D’une durée d’un peu moins d’une heure, L’Heure espagnole de Ravel impose généralement aux maisons d’opéra un couplage afin de composer une soirée lyrique complète. On l’associe souvent avec Gianni Schicchi de Puccini, pour rester dans une semblable humeur légère. L’Opéra Comique a opté pour un autre avatar hybride d’une époque ouverte aux expérimentations sur les formes musicales, le ballet chanté Pulcinella que Stravinski composa à partir de pages de Pergolèse – et d’autres contemporaines du maître italien baroque.

Dans le décor unique dessiné abstrait dessiné par Sylvie Olivé, sous les lumières décantées par John Torres, les tribulations du personnage de la commedia dell’arte sont traduites en une pantomime conventionnelle, réglée par Clairemarie Osta, où l’on retrouve l’essentiel du vocabulaire de la danse classique. Dans le rôle de la fiancée, une ancienne étoile de l’Opéra de Paris comme Alice Renavand, applaudie pourtant régulièrement dans le contemporain, ne devrait pas s’y trouver dépaysée – au moins aux yeux du non-expert. L’incarnation du rôle-titre par Oscar Salomonsson assume efficacement les situations stéréotypées autour du quatuor mixte, d’où se détachent les rivaux de l’amant. Les parties vocales sont confiées à un duo de solistes de l’Académie de l’Opéra Comique, Camille Chopin et Abel Zamora, tandis que les répliques de la basse reviennent à François Lis, voix connue entres autres dans ce répertoire baroque pastiché par Stravinski, sous la baguette alerte de Louis Langrée.

La direction du chef français s’épanouit encore davantage dans L’Heure espagnole – qui se révèle la moitié la mieux réussie de la production – où il révèle toutes les saveurs de l’orchestration de Ravel. Stéphanie d’Oustrac ne se montre pas moins gourmande des minauderies de Concepcion qu’elle cisèle sans jamais freiner la fluidité de la déclamation et des répliques spirituelles de Franc-Nohain. L’alchimie entre naturel de la ligne et sophistication théâtrale est parfaitement calibrée à un personnage que la mezzo française possède depuis de nombreuses années.

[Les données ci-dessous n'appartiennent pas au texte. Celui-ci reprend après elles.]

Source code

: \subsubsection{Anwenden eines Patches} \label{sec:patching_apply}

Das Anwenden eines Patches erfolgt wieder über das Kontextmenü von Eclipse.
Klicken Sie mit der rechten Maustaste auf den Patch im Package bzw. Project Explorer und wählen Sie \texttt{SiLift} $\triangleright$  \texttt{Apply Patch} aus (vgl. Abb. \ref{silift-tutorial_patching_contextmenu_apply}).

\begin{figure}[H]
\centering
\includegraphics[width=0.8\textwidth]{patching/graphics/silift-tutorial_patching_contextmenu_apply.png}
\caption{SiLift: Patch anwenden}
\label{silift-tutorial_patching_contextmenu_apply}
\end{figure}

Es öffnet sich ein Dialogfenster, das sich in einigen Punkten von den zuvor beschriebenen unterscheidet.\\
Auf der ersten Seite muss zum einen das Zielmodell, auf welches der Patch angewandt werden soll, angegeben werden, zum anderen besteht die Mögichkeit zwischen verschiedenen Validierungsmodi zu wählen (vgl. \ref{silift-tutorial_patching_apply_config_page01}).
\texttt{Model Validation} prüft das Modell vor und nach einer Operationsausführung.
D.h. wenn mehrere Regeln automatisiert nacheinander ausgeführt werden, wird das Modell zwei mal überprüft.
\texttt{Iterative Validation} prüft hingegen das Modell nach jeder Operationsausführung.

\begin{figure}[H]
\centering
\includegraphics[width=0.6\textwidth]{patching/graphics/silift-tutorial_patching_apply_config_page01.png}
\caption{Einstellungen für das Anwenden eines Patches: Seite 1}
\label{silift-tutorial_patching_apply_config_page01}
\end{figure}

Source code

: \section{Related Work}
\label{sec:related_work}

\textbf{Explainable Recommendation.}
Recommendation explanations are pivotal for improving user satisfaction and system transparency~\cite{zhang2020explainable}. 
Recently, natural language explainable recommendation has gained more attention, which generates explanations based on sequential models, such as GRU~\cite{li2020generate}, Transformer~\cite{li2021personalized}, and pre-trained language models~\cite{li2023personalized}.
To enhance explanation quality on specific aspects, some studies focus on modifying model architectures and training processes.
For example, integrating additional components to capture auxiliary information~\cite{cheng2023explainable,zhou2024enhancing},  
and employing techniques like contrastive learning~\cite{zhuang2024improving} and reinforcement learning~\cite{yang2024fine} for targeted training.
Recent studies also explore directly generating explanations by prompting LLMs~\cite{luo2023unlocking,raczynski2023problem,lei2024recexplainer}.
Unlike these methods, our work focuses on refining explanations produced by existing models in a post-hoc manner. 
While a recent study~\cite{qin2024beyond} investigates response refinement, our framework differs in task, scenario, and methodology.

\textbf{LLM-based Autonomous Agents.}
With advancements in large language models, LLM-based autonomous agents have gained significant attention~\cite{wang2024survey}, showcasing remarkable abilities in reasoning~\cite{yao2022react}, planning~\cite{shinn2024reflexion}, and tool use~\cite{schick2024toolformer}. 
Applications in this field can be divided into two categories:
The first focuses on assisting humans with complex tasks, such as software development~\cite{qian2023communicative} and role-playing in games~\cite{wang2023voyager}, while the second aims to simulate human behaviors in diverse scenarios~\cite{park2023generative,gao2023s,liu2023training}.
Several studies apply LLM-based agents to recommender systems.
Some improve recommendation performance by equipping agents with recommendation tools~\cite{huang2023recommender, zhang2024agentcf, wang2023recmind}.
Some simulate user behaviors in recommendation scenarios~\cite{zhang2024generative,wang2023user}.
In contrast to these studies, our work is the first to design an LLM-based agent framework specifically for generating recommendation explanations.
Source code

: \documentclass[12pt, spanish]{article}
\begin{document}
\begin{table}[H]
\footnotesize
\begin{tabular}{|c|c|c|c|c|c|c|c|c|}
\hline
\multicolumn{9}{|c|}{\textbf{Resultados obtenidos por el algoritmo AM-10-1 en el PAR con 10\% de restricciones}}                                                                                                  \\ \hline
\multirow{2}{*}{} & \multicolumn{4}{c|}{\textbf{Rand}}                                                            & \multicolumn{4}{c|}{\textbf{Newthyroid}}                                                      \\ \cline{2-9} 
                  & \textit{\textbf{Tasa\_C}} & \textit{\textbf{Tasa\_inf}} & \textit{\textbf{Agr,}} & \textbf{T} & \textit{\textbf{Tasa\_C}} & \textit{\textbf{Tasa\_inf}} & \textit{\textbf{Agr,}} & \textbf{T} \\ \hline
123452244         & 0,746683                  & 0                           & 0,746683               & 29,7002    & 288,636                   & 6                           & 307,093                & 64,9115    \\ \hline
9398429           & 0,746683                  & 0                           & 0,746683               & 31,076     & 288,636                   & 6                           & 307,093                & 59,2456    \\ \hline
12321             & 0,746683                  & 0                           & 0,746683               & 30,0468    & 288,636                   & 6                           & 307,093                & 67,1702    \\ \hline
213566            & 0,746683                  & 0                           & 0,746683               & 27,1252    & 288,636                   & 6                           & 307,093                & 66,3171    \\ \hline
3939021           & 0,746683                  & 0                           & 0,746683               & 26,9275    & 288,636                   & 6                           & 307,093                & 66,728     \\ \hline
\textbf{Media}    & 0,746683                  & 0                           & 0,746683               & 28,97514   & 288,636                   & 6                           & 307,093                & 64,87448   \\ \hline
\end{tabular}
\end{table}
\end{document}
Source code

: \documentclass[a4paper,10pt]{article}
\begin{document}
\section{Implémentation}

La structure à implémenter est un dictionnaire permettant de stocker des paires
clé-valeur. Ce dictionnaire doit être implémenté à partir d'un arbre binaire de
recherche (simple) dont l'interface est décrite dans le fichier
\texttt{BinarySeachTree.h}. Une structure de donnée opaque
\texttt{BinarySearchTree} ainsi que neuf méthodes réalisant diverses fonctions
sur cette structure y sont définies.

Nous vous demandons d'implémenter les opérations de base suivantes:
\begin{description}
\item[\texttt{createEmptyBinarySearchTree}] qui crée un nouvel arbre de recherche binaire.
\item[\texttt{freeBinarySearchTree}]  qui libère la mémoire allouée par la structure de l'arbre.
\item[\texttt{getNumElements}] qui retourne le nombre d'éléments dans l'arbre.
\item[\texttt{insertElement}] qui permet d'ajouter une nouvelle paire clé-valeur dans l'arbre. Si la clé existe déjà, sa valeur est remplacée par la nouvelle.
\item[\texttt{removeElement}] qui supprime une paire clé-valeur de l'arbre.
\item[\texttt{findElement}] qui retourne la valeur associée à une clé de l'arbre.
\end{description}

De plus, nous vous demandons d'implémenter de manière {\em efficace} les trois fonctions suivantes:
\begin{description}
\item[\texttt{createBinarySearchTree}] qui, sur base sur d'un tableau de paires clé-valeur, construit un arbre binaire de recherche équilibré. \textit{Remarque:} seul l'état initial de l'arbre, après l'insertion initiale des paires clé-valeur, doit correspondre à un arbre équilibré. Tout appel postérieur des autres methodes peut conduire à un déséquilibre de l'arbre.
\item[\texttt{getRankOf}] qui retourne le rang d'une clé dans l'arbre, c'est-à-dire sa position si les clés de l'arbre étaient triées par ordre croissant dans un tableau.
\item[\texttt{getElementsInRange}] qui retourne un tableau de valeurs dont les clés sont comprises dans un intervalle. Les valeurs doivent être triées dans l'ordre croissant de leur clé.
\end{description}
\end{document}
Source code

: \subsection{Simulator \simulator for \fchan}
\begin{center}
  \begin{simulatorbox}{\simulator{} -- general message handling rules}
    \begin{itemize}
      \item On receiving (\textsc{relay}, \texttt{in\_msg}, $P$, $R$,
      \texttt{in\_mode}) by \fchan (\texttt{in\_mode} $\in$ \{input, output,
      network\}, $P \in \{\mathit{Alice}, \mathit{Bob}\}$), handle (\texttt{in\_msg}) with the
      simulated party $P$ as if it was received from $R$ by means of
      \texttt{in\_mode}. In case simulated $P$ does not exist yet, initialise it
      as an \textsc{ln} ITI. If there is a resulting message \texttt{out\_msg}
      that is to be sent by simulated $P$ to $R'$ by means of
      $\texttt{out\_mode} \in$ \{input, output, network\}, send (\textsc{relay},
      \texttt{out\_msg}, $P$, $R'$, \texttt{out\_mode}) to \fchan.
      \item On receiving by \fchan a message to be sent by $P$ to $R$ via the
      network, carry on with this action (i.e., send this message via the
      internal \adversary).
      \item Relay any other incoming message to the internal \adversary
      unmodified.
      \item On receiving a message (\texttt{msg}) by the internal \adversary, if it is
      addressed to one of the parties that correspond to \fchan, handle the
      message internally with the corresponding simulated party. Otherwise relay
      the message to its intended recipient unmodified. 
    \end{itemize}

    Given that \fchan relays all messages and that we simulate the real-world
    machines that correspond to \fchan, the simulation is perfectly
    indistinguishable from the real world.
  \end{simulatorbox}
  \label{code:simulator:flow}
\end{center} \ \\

Autour d’elle gravitent l’époux Gonzalve, dont Benoît Rameau fait sourire la naïveté conjugale nonchalante et l’entrain commercial, ainsi que ses trois prétendants. L’emphase lyrique de Torquemada est portée par la clarté et la vitalité d’un Philippe Talbot qui n’oublie pas l’afféterie mélodique du personnage. Les muscles de Ramiro résonnent avec la voix d’un Jean-Sébastien Bou aussi sensible à la vigueur du muletier qu’à sa naïveté sentimentale. Quant à Nicolas Cavallier, il se glisse avec délices dans le ridicule de l’autorité du vieux beau qu’est Don Iñigo Gomez. Dans le dispositif circulaire qui donne à la demeure de l’horloger un peu l’allure d’une cité des Deschiens, Guillaume Gallienne sait encourager les interprètes à tirer tout le sel des situations autour des différentes pendules de la boutique. Fantaisie et respect littéral de l’oeuvre font ici parfait ménage.